The new series of All Creatures Great and Small has a delightfully charming soundtrack provided by composer Alexandra Harwood, who wrote a just as entertaining and supportive score for the movie The Guernsey Literary and Potato Peel Pie Society back in 2018. She is a gifted composer and has a knack of writing delightfully melodic themes that also work so well with the images and enhance and elevate scenarios in films and TV series. This is a release that you should check out, issued by Silva Screen in the UK and available on digital platforms now. Enjoy.
June Again is described as an emotionally devastating drama, where we see June Wilton having a brief period of lucidity from her dementia. When she realises that she has so little time to bring back together her estranged children and save the family business as well as rekindling an old flame.

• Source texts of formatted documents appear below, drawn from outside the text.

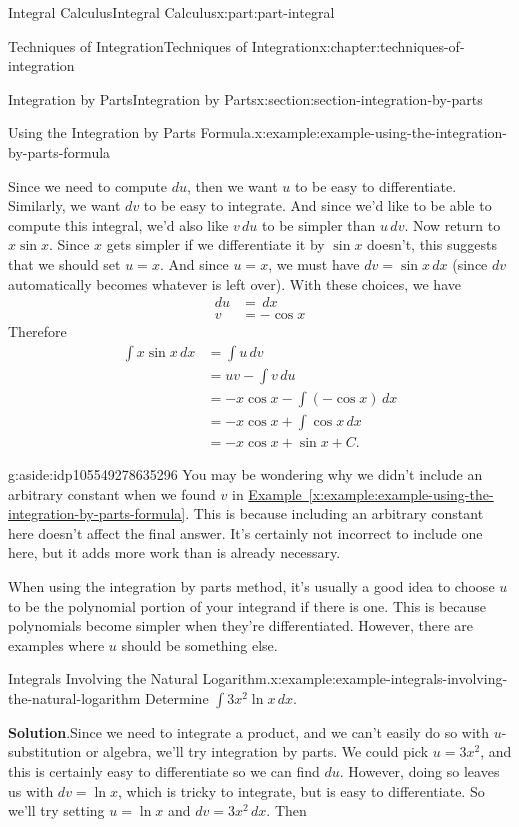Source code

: \documentclass[twoside,10pt,]{book}
\newcommand{\blocktitlefont}{\relax}
\newcommand{\xreffont}{\relax}
\numberwithin{equation}{part}
\begin{document}
\begin{partptx}{Integral Calculus}{}{Integral Calculus}{}{}{x:part:part-integral}
\begin{chapterptx}{Techniques of Integration}{}{Techniques of Integration}{}{}{x:chapter:techniques-of-integration}
\begin{sectionptx}{Integration by Parts}{}{Integration by Parts}{}{}{x:section:section-integration-by-parts}
\begin{example}{Using the Integration by Parts Formula.}{x:example:example-using-the-integration-by-parts-formula}
\par
Since we need to compute \(du\), then we want \(u\) to be easy to differentiate. Similarly, we want \(dv\) to be easy to integrate. And since we'd like to be able to compute this integral, we'd also like \(v\,du\) to be simpler than \(u\,dv\). Now return to \(x\sin x\). Since \(x\) gets simpler if we differentiate it by \(\sin x\) doesn't, this suggests that we should set \(u = x\). And since \(u = x\), we must have \(dv = \sin x\,dx\) (since \(dv\) automatically becomes whatever is left over). With these choices, we have%
%
\begin{align*}
du & = \,dx \\
v & = -\cos x 
\end{align*}
Therefore%
%
\begin{align*}
\int x\sin x\,dx & = \int u\,dv \\
& = uv - \int v\,du \\
& = -x\cos x - \int (-\cos x)\,dx \\
& = -x\cos x + \int\cos x\,dx \\
& = -x\cos x + \sin x + C. 
\end{align*}
\end{example}
\begin{aside}{}{g:aside:idp105549278635296}%
You may be wondering why we didn't include an arbitrary constant when we found \(v\) in \hyperref[x:example:example-using-the-integration-by-parts-formula]{Example~{\xreffont\ref{x:example:example-using-the-integration-by-parts-formula}}}. This is because including an arbitrary constant here doesn't affect the final answer. It's certainly not incorrect to include one here, but it adds more work than is already necessary.%
\end{aside}
When using the integration by parts method, it's usually a good idea to choose \(u\) to be the polynomial portion of your integrand if there is one. This is because polynomials become simpler when they're differentiated. However, there are examples where \(u\) should be something else.%
\begin{example}{Integrals Involving the Natural Logarithm.}{x:example:example-integrals-involving-the-natural-logarithm}%
Determine \(\int 3x^{2}\ln x\,dx\).%
\par\smallskip%
\noindent\textbf{\blocktitlefont Solution}.\hypertarget{g:solution:idp105549278638880}{}\quad{}Since we need to integrate a product, and we can't easily do so with \(u\)-substitution or algebra, we'll try integration by parts. We could pick \(u = 3x^{2}\), and this is certainly easy to differentiate so we can find \(du\). However, doing so leaves us with \(dv = \ln x\), which is tricky to integrate, but is easy to differentiate. So we'll try setting \(u = \ln x\) and \(dv = 3x^{2}\,dx\). Then%

\end{example}
\end{sectionptx}
\end{chapterptx}
\end{partptx}
\end{document}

The movie is a poignant and sensitive piece of cinema, the musical score is the work of Christopher Gordon, who is a composer who deserves to be working on so many more movies, he has created a beautiful score for the film, and one that works so well with the unfolding storyline and the introduction of various characters. It’s a very brief score and runs for just over twenty-one minutes, but has some affecting moments, with the composer utilising solo piano, violin, and strings. Another one for your collection when it is released.

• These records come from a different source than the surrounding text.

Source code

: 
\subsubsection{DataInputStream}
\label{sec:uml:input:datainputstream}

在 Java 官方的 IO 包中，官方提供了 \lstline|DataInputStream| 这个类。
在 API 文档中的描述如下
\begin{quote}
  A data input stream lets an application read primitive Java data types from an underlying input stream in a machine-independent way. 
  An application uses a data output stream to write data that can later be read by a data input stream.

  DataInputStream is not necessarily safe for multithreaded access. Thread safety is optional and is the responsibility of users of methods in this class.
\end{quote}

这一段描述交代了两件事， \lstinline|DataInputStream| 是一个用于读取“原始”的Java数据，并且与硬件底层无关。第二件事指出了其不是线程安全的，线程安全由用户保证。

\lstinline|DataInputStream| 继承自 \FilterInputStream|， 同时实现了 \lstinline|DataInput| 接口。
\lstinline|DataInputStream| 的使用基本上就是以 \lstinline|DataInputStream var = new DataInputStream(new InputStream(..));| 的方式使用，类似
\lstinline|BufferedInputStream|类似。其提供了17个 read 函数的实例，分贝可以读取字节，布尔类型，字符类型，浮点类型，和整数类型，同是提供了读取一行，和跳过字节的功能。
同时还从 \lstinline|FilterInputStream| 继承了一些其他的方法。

Another score to watch out for is Benadette by Anne Dudley which is not released as yet, but it is said that there will be a compact disc and a digital release. Which is also publicised on the composer’s web site. The movie directed by Paul Verhoeven, I am sure will raise a few eyebrows, set in 17th-century Tuscany, Italy where the threat of the Plague casts its shadow over Europe, a devout eight-year-old novice, Benedetta Carlini, is brought into the Theatine Convent of the Mother of God in Pescia as a bride for Jesus. When she is twenty-six a test of faith awaits deeply pious Benedetta in the form of Bartolomea: a young girl who enters the convent to escape the beating and abuse of her Father. It’s a typical Verhoeven film, filled with irreverent, and scandalous happenings and overflowing with, violence, sex and shocking scenarios. One to watch out for.